Goal of the exercise =
Sort through the material below and copy each line with "still".

━━━━━━━━

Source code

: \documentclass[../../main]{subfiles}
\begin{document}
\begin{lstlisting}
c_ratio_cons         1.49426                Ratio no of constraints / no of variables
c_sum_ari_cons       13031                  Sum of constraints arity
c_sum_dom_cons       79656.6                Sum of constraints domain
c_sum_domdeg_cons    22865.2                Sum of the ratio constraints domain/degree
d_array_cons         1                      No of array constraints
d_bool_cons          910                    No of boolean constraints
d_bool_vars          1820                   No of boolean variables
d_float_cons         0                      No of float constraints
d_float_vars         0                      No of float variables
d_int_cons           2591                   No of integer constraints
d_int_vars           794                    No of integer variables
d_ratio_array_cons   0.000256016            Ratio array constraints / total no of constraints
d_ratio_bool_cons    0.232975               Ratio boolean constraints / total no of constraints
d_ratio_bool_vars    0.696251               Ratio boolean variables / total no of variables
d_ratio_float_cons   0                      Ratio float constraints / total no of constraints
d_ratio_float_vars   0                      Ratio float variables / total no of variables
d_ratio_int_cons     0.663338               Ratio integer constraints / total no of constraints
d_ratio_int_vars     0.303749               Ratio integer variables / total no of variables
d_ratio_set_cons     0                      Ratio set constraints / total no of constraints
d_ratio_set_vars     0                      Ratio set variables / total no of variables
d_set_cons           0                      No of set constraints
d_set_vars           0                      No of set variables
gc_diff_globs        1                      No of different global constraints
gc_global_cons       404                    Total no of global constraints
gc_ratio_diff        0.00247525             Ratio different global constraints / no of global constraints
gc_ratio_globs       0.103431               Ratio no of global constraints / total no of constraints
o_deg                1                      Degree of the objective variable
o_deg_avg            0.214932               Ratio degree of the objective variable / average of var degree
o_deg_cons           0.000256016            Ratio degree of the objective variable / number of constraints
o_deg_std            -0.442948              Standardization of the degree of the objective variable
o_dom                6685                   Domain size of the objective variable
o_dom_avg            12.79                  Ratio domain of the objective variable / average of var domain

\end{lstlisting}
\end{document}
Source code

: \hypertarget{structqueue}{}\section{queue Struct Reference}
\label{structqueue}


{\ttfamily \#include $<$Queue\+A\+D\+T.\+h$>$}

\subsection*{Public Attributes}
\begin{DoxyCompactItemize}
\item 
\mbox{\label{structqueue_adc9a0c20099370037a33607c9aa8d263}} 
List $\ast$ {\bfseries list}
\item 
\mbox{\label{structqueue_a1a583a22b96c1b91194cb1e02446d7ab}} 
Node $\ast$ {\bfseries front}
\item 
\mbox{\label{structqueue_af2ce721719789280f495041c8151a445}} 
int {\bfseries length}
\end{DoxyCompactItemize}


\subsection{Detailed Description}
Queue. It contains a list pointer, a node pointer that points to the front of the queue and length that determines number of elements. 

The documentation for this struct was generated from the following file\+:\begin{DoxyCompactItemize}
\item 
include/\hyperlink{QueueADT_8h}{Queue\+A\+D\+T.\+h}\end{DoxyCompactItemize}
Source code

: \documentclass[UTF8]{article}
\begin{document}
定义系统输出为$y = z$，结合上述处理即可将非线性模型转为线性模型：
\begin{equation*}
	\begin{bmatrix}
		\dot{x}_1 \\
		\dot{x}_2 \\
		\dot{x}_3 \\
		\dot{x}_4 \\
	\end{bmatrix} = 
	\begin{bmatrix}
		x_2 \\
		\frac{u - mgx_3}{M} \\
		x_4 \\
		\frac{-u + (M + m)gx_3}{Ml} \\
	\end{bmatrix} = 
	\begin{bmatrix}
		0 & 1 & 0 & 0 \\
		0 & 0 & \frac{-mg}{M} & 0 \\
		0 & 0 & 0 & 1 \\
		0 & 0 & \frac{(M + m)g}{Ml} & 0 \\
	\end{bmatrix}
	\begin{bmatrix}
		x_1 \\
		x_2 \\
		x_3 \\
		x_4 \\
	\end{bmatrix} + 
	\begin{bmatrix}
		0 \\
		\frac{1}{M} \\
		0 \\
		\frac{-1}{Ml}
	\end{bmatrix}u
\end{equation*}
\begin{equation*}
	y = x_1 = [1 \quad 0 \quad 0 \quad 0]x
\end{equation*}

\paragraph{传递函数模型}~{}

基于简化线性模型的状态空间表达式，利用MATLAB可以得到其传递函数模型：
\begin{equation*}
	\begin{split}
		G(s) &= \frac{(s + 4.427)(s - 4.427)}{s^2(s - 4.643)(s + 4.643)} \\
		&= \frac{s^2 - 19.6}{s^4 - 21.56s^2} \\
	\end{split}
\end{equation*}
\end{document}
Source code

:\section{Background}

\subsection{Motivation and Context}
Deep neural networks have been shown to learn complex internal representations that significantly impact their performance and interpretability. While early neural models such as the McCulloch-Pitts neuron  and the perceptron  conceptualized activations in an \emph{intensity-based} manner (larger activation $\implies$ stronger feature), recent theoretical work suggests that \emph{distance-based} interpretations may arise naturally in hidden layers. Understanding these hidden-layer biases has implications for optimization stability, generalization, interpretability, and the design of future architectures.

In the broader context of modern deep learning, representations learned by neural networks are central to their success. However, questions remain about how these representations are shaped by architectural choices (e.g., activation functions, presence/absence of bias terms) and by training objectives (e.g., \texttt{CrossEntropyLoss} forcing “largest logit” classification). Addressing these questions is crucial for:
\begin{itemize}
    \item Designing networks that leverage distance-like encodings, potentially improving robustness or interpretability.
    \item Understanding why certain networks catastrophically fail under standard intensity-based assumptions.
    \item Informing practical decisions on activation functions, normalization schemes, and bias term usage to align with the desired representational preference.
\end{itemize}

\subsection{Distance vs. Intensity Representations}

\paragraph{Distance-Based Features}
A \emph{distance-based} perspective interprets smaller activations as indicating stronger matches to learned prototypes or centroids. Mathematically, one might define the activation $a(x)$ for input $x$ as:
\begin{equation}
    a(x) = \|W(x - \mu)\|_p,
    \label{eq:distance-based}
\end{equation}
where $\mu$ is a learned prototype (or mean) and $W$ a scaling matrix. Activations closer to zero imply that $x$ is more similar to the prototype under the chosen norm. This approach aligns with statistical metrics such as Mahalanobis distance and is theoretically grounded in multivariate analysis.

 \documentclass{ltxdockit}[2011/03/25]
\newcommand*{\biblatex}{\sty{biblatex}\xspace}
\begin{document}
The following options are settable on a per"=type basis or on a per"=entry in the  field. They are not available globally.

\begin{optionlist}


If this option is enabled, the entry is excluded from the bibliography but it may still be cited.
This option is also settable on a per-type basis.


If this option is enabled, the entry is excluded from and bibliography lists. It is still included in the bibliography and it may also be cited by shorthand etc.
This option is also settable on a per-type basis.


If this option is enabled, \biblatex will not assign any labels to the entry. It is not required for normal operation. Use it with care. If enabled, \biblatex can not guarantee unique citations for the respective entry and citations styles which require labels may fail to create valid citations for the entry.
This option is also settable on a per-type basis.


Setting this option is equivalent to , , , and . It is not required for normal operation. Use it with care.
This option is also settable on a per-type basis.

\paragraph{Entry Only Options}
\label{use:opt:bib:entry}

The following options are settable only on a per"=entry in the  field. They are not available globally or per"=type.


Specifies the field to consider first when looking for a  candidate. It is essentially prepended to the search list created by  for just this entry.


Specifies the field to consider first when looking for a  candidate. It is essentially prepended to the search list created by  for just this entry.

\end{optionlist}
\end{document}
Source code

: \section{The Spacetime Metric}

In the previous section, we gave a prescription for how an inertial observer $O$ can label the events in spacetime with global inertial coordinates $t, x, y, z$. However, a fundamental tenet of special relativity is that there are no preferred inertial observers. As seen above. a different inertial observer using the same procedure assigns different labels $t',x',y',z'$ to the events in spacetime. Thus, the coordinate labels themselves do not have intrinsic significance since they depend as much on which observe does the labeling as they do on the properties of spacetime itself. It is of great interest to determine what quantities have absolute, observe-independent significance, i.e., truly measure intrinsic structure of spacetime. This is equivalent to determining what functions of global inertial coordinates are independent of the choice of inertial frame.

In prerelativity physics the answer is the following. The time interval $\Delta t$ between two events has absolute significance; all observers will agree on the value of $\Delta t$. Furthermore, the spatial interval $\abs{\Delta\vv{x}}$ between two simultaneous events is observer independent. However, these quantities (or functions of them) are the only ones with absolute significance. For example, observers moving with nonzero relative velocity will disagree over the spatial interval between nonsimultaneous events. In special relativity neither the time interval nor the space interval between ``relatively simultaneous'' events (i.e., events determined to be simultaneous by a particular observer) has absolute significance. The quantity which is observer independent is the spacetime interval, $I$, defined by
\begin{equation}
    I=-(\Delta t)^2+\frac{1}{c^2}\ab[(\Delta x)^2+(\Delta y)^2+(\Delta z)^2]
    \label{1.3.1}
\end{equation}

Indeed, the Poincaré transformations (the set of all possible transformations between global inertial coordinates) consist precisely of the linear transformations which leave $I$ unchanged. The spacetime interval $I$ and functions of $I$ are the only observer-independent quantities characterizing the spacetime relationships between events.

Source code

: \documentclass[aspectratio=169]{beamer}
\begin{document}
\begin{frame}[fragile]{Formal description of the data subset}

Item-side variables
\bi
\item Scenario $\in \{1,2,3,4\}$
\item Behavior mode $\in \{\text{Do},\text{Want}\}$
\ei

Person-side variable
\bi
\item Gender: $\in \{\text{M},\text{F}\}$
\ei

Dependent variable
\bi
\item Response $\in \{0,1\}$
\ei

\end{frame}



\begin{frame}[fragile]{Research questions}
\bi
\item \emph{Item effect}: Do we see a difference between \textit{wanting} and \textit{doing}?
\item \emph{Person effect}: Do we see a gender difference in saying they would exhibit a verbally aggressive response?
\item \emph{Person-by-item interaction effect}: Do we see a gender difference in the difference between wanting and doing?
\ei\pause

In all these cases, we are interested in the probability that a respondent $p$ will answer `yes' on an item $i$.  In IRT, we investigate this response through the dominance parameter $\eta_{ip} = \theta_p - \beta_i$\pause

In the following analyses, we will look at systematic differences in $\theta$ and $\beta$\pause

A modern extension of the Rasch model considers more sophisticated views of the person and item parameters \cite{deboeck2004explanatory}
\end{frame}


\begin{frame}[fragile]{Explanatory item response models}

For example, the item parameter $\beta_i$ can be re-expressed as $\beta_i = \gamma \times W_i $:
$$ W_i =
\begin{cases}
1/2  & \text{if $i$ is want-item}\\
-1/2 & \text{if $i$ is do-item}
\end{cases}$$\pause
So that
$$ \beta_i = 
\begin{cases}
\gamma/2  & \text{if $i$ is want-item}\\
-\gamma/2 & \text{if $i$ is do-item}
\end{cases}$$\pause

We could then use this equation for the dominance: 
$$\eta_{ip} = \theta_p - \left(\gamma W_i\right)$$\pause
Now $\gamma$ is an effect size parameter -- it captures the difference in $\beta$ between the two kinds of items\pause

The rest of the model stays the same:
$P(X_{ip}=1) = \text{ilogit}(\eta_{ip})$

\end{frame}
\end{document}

━━━━━━━━

Response to this exercise =
If this option is enabled, the entry is excluded from the bibliography but it may still be cited.
If this option is enabled, the entry is excluded from and bibliography lists. It is still included in the bibliography and it may also be cited by shorthand etc.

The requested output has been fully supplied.